Lot Archive

Download Images

Lot

№ 478

.

11 October 2023

Hammer Price:
£300

A Royal Humane Society group of five awarded to Major C. A. Power, Royal Marine Light Infantry, who endured a long spell in the icy waters of the Firth of Forth following an unsuccessful rescue attempt

British War Medal 1914-20 (2. Lt. C. A. Power. R.M.); Victory Medal 1914-19 (Lieut. C. A. Power. R.M.); Defence and War Medals 1939-45; Royal Humane Society, small bronze medal (unsuccessful) (Lieut. Charles A. Power R.M.L.I. 25. Nov 1919) with integral bronze riband buckle, the Great War pair polished, therefore fine, the remainder nearly very fine and better (5) £240-£280

Charles Alfred Power was born in the parish of Queensbury, Yorkshire, on 12 April 1900. He won an academic scholarship to Oakham School in 1914 and gained his colours for cricket in the sixth form. Rather than follow in the medical footsteps of his Irish father, he attested for the Royal Marine Light Infantry at Plymouth as Probationary Second Lieutenant on 1 September 1917. Advanced Lieutenant on 20 December 1918, he was awarded the Royal Humane Society Medal in bronze for the attempted rescue of a naval rating in the Firth of Forth, off Rosyth. The official recommendation states:
R.H.S. Case No. 45265: '7 p.m., 25 Nov. 1919. The man had fallen overboard from H.M.S. "Royal Oak". Strong tide, dark night. Lt. Power jumped in but failed to find him and was picked up 600 yards astern.'


The events of that evening are further detailed in a hand-written account by the recipient's son, Michael Charles Power:
'My father was a junior R.M. officer on H.M.S.
Royal Oak, and in November 1919 the ship was storming in the North Sea [sic] at night when an Able Seaman Flatman was swept overboard. My father saw him go, and jumped after him without anyone else seeing the incident.

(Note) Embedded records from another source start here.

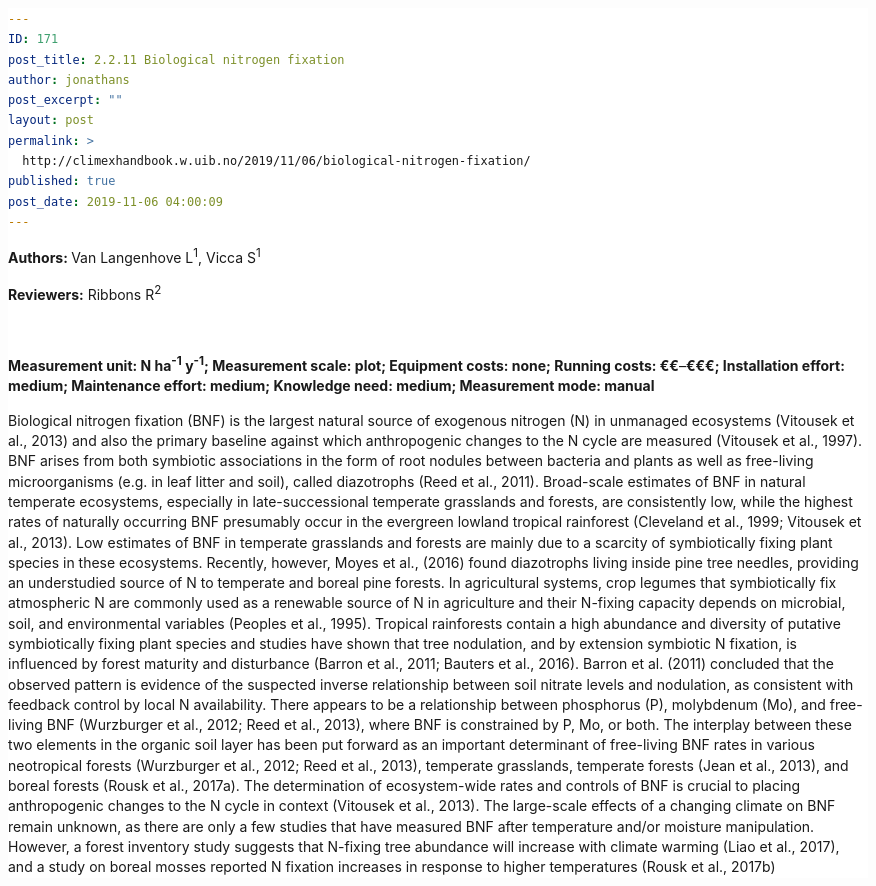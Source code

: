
 ```yaml
---
ID: 171
post_title: 2.2.11 Biological nitrogen fixation
author: jonathans
post_excerpt: ""
layout: post
permalink: >
  http://climexhandbook.w.uib.no/2019/11/06/biological-nitrogen-fixation/
published: true
post_date: 2019-11-06 04:00:09
---
```

<strong>Authors: </strong>Van Langenhove L<sup>1</sup>, Vicca S<sup>1</sup>

<strong>Reviewers:</strong> Ribbons R<sup>2</sup>

&nbsp;

<strong>Measurement unit: N ha<sup>-1</sup> y<sup>-1</sup>; Measurement scale: plot; Equipment costs: none; Running costs: €€</strong>–<strong>€€€; Installation effort: medium; Maintenance effort: medium; Knowledge need: medium; Measurement mode: manual </strong>

Biological nitrogen fixation (BNF) is the largest natural source of exogenous nitrogen (N) in unmanaged ecosystems (Vitousek et al., 2013) and also the primary baseline against which anthropogenic changes to the N cycle are measured (Vitousek et al., 1997). BNF arises from both symbiotic associations in the form of root nodules between bacteria and plants as well as free-living microorganisms (e.g. in leaf litter and soil), called diazotrophs (Reed et al., 2011). Broad-scale estimates of BNF in natural temperate ecosystems, especially in late-successional temperate grasslands and forests, are consistently low, while the highest rates of naturally occurring BNF presumably occur in the evergreen lowland tropical rainforest (Cleveland et al., 1999; Vitousek et al., 2013). Low estimates of BNF in temperate grasslands and forests are mainly due to a scarcity of symbiotically fixing plant species in these ecosystems. Recently, however, Moyes et al., (2016) found diazotrophs living inside pine tree needles, providing an understudied source of N to temperate and boreal pine forests. In agricultural systems, crop legumes that symbiotically fix atmospheric N are commonly used as a renewable source of N in agriculture and their N-fixing capacity depends on microbial, soil, and environmental variables (Peoples et al., 1995). Tropical rainforests contain a high abundance and diversity of putative symbiotically fixing plant species and studies have shown that tree nodulation, and by extension symbiotic N fixation, is influenced by forest maturity and disturbance (Barron et al., 2011; Bauters et al., 2016). Barron et al. (2011) concluded that the observed pattern is evidence of the suspected inverse relationship between soil nitrate levels and nodulation, as consistent with feedback control by local N availability. There appears to be a relationship between phosphorus (P), molybdenum (Mo), and free-living BNF (Wurzburger et al., 2012; Reed et al., 2013), where BNF is constrained by P, Mo, or both. The interplay between these two elements in the organic soil layer has been put forward as an important determinant of free-living BNF rates in various neotropical forests (Wurzburger et al., 2012; Reed et al., 2013), temperate grasslands, temperate forests (Jean et al., 2013), and boreal forests (Rousk et al., 2017a). The determination of ecosystem-wide rates and controls of BNF is crucial to placing anthropogenic changes to the N cycle in context (Vitousek et al., 2013). The large-scale effects of a changing climate on BNF remain unknown, as there are only a few studies that have measured BNF after temperature and/or moisture manipulation. However, a forest inventory study suggests that N-fixing tree abundance will increase with climate warming (Liao et al., 2017), and a study on boreal mosses reported N fixation increases in response to higher temperatures (Rousk et al., 2017b)
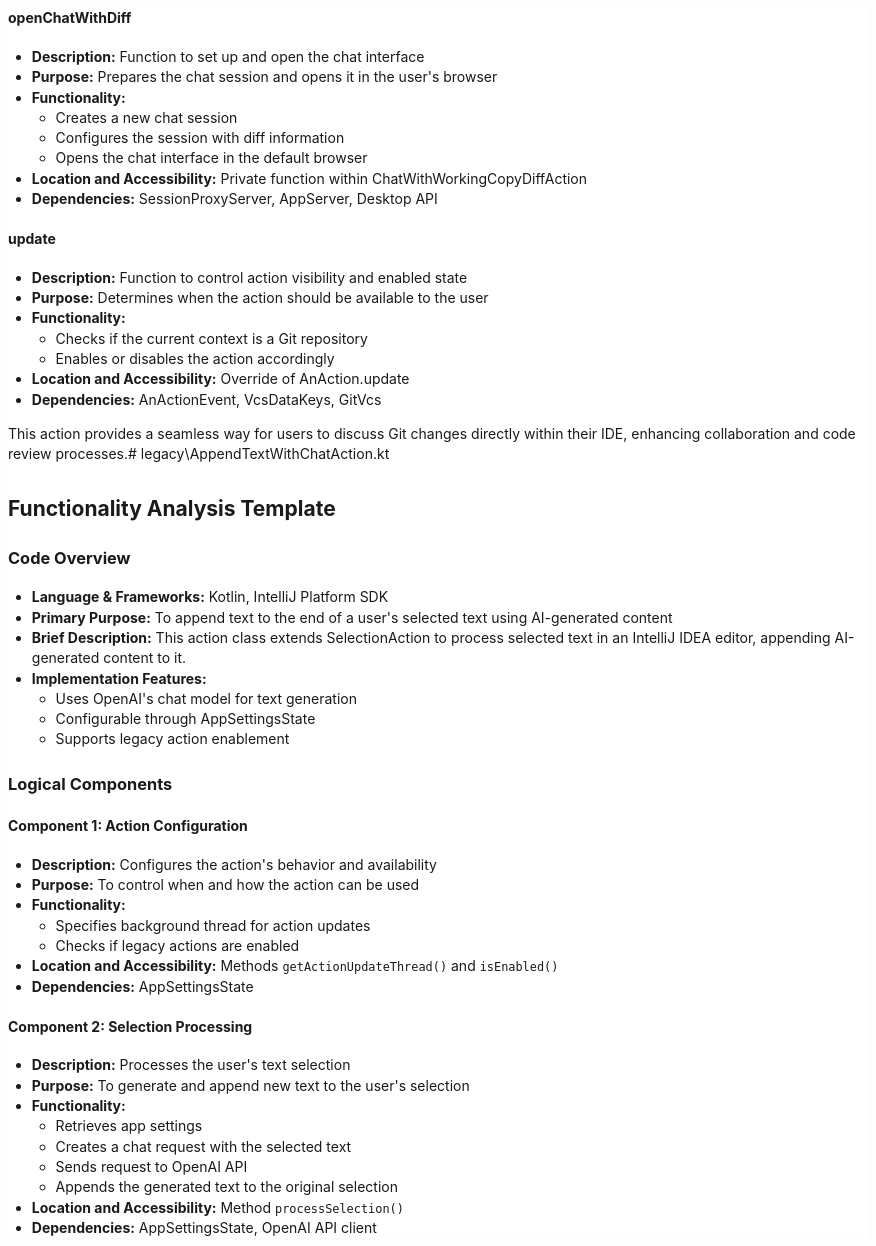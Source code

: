 
#### openChatWithDiff
- **Description:** Function to set up and open the chat interface
- **Purpose:** Prepares the chat session and opens it in the user's browser
- **Functionality:**
  - Creates a new chat session
  - Configures the session with diff information
  - Opens the chat interface in the default browser
- **Location and Accessibility:** Private function within ChatWithWorkingCopyDiffAction
- **Dependencies:** SessionProxyServer, AppServer, Desktop API


#### update
- **Description:** Function to control action visibility and enabled state
- **Purpose:** Determines when the action should be available to the user
- **Functionality:** 
  - Checks if the current context is a Git repository
  - Enables or disables the action accordingly
- **Location and Accessibility:** Override of AnAction.update
- **Dependencies:** AnActionEvent, VcsDataKeys, GitVcs

This action provides a seamless way for users to discuss Git changes directly within their IDE, enhancing collaboration and code review processes.# legacy\AppendTextWithChatAction.kt


## Functionality Analysis Template


### Code Overview
- **Language & Frameworks:** Kotlin, IntelliJ Platform SDK
- **Primary Purpose:** To append text to the end of a user's selected text using AI-generated content
- **Brief Description:** This action class extends SelectionAction to process selected text in an IntelliJ IDEA editor, appending AI-generated content to it.
- **Implementation Features:** 
  - Uses OpenAI's chat model for text generation
  - Configurable through AppSettingsState
  - Supports legacy action enablement


### Logical Components


#### Component 1: Action Configuration
- **Description:** Configures the action's behavior and availability
- **Purpose:** To control when and how the action can be used
- **Functionality:**
  - Specifies background thread for action updates
  - Checks if legacy actions are enabled
- **Location and Accessibility:** Methods `getActionUpdateThread()` and `isEnabled()`
- **Dependencies:** AppSettingsState


#### Component 2: Selection Processing
- **Description:** Processes the user's text selection
- **Purpose:** To generate and append new text to the user's selection
- **Functionality:**
  - Retrieves app settings
  - Creates a chat request with the selected text
  - Sends request to OpenAI API
  - Appends the generated text to the original selection
- **Location and Accessibility:** Method `processSelection()`
- **Dependencies:** AppSettingsState, OpenAI API client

As a result he was in icy water for 4 hours, in the dark, in the course of which sufficient time had to elapse for the ship's company to notice his absence, the ship itself to turn round and come back, and finally for the search party to find him.'

Safely brought aboard, Power went on to enjoy a long and successful career with the Royal Marines, including postings to Malta as Assistant to the Naval Provost Marshal in 1928, and a spell as Captain, later Major, on the China Station in the late 1930s. Returned home to the Admiralty Naval Intelligence Division in 1939, he later served as Second in Command, 19th Royal Marine Battalion, H.M.S. Proserpine, from 6 June 1942 to 4 February 1943, and Officer in Charge of H.M.S. Ferret until the end of the war. Power retired on 2 March 1946 in consequence of being medically unfit, and died at Wadhurst on 12 April 1974.

Sold with the original hand-written account detailed above; and copied research.